BEGIN Recorded data
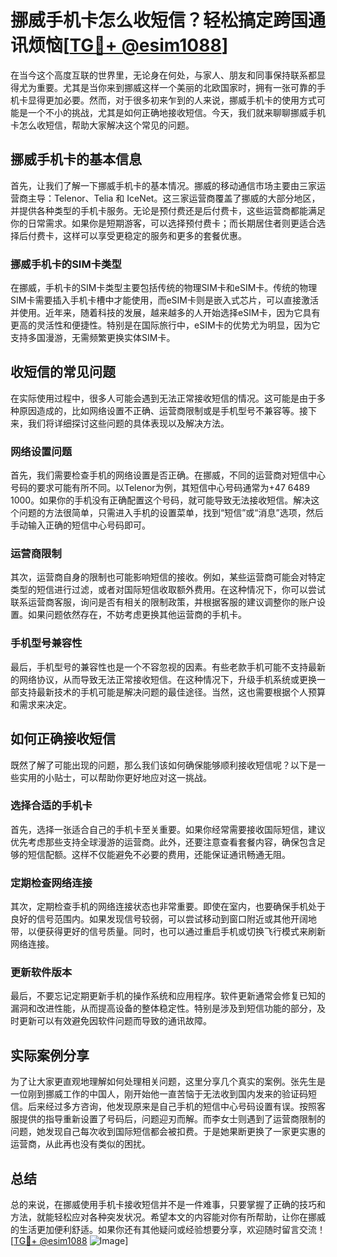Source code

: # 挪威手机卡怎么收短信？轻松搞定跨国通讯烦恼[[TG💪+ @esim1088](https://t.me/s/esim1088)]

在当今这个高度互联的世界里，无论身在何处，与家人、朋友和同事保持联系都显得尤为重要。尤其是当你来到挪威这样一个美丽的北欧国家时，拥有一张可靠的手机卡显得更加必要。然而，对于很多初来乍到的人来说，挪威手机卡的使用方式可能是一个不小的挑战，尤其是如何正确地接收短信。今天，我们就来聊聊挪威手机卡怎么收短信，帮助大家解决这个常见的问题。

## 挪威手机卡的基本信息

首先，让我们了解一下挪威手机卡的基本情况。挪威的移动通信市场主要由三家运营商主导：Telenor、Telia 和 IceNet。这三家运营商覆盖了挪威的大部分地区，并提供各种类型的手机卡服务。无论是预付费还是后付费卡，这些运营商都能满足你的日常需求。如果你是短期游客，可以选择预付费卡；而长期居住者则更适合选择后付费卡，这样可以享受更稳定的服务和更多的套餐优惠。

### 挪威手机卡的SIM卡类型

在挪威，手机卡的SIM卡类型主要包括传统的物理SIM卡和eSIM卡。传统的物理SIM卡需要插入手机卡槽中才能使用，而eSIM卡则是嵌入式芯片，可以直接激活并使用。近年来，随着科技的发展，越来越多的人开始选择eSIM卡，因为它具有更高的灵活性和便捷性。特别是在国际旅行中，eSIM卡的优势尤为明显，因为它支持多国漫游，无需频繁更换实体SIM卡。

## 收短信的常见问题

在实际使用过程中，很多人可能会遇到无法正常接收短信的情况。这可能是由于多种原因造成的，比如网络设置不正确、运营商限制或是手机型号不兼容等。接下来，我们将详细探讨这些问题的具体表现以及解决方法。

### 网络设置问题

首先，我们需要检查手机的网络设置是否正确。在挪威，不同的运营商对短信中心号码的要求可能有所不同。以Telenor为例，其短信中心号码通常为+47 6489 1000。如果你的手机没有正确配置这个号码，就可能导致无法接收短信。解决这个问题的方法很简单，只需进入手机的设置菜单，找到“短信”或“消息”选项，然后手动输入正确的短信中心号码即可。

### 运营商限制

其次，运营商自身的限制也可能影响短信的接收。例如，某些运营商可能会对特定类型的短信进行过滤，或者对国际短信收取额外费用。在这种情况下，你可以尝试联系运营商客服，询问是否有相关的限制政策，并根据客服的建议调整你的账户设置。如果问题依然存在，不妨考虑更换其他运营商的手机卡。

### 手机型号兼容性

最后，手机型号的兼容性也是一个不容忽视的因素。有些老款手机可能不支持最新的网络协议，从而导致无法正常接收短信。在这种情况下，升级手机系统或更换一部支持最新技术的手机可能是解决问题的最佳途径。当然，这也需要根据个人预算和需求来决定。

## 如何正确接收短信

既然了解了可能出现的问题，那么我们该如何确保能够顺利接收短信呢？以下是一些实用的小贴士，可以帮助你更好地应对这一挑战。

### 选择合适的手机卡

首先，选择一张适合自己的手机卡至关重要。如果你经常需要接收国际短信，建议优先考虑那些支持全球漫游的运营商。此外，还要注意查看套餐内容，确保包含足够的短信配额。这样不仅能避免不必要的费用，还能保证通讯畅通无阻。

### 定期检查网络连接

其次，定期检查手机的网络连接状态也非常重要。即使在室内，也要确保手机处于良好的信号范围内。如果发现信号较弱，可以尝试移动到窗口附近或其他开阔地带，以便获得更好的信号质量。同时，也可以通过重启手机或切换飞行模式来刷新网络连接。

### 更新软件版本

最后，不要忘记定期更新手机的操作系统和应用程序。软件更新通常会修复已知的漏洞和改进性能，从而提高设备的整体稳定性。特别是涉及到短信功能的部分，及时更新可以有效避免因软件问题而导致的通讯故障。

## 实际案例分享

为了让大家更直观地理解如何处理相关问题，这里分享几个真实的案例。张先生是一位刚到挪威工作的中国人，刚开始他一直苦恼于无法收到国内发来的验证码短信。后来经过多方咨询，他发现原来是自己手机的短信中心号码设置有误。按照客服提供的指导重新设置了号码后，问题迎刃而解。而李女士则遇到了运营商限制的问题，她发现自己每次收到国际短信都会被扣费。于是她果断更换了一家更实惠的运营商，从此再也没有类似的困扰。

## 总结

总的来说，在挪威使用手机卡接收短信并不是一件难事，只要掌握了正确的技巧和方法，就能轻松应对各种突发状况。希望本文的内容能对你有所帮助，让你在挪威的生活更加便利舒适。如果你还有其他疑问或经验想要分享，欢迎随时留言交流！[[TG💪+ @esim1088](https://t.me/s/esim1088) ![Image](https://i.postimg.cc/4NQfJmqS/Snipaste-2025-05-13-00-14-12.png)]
END Recorded data
BEGIN Recorded data
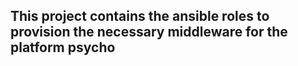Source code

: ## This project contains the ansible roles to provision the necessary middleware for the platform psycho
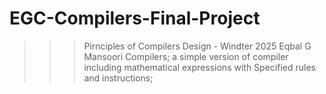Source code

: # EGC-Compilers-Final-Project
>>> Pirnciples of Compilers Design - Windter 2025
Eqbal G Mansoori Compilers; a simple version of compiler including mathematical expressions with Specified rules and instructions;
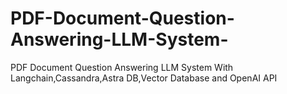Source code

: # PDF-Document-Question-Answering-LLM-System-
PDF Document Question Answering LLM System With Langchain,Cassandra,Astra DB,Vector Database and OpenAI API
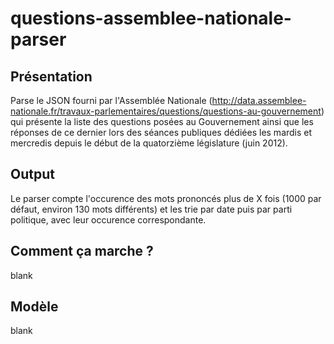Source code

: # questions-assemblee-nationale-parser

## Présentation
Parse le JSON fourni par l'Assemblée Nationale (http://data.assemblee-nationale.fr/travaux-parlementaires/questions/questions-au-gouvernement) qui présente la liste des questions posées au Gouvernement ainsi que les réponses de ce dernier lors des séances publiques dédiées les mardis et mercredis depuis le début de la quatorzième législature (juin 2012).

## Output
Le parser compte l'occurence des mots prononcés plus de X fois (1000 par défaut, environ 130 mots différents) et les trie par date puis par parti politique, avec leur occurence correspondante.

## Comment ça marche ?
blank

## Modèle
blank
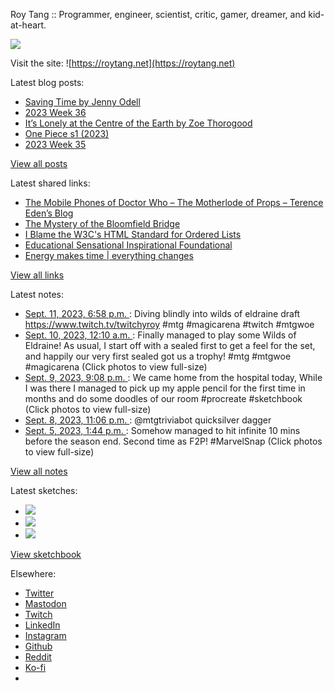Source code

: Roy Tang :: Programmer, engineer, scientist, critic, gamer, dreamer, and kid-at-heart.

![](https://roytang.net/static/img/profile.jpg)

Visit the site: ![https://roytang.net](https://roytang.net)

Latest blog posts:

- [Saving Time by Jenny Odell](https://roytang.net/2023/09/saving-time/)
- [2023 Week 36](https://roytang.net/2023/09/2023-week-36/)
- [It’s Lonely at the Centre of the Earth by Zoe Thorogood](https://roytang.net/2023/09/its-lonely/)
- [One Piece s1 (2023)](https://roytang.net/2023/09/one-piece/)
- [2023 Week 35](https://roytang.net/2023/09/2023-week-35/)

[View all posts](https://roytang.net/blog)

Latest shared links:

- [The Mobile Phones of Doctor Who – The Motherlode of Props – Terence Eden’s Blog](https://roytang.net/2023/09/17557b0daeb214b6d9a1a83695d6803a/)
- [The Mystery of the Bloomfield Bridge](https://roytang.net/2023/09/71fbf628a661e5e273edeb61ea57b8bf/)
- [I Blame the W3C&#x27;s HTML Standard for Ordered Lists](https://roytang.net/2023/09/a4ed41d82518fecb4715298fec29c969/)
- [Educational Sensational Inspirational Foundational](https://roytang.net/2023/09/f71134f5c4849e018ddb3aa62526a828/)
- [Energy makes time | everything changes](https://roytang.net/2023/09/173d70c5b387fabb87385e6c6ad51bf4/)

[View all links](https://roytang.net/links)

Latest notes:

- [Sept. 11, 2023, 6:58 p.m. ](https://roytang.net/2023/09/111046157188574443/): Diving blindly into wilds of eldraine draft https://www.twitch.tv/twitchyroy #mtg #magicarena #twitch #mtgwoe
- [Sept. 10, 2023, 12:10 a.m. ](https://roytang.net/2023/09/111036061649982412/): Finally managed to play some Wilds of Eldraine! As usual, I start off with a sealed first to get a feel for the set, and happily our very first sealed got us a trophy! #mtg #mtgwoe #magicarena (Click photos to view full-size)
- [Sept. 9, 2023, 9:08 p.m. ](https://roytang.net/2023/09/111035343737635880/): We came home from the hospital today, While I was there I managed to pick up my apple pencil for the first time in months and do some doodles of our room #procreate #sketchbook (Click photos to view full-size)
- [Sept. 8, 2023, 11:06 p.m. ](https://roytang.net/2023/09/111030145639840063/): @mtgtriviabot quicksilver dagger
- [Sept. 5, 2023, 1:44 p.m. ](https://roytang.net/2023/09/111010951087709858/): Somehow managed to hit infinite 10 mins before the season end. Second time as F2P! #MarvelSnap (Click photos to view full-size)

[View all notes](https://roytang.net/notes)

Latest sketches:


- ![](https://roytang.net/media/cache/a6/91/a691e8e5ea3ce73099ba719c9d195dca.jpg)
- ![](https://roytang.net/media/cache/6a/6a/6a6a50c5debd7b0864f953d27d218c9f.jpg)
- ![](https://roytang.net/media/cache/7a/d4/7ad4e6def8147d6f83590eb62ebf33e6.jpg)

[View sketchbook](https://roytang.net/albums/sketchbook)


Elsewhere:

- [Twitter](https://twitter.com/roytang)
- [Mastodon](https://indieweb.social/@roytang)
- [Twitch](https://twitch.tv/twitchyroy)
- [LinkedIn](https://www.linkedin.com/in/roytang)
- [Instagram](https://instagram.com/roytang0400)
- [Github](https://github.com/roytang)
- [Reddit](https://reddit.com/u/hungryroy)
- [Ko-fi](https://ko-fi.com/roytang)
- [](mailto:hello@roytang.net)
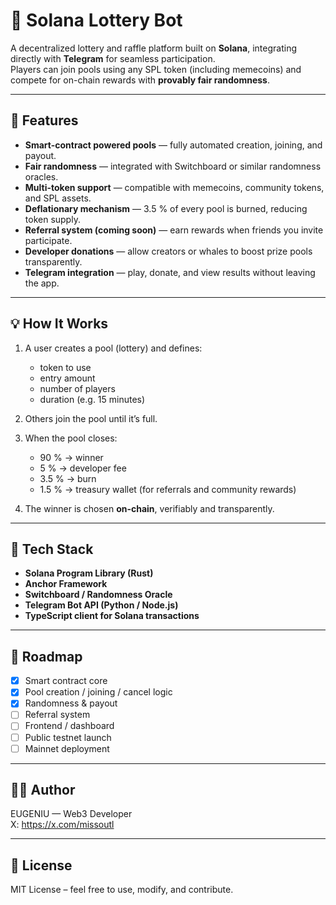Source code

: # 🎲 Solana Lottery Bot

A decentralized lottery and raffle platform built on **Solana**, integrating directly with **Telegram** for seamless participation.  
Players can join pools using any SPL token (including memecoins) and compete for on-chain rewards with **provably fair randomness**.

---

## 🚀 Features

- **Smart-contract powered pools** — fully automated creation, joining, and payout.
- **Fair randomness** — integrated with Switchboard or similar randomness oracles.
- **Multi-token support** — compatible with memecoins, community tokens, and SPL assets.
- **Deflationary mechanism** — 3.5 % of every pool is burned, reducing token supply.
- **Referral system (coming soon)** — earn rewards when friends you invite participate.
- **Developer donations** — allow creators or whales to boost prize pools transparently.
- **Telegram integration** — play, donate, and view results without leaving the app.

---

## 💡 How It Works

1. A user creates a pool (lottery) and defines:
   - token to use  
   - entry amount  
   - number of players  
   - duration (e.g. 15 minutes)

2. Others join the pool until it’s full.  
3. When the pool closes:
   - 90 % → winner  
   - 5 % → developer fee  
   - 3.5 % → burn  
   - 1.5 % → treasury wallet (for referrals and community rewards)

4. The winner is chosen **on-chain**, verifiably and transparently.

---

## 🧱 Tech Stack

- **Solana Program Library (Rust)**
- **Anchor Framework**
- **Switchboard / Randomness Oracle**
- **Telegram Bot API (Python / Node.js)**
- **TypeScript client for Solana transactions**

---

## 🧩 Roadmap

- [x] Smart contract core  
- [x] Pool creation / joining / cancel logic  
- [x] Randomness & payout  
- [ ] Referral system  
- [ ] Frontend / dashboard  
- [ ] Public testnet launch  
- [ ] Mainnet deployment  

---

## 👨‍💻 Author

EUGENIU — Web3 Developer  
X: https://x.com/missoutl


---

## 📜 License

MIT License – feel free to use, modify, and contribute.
END Recorded data
Brief
Copy word for word the stretch of entries above from the line that has "- [Energy makes" through the line that has "- [Sept. 11, 2023, 6:58", both ends included, and nothing outside it.

Answer to this problem
- [Energy makes time | everything changes](https://roytang.net/2023/09/173d70c5b387fabb87385e6c6ad51bf4/)

[View all links](https://roytang.net/links)

Latest notes:

- [Sept. 11, 2023, 6:58 p.m. ](https://roytang.net/2023/09/111046157188574443/): Diving blindly into wilds of eldraine draft https://www.twitch.tv/twitchyroy #mtg #magicarena #twitch #mtgwoe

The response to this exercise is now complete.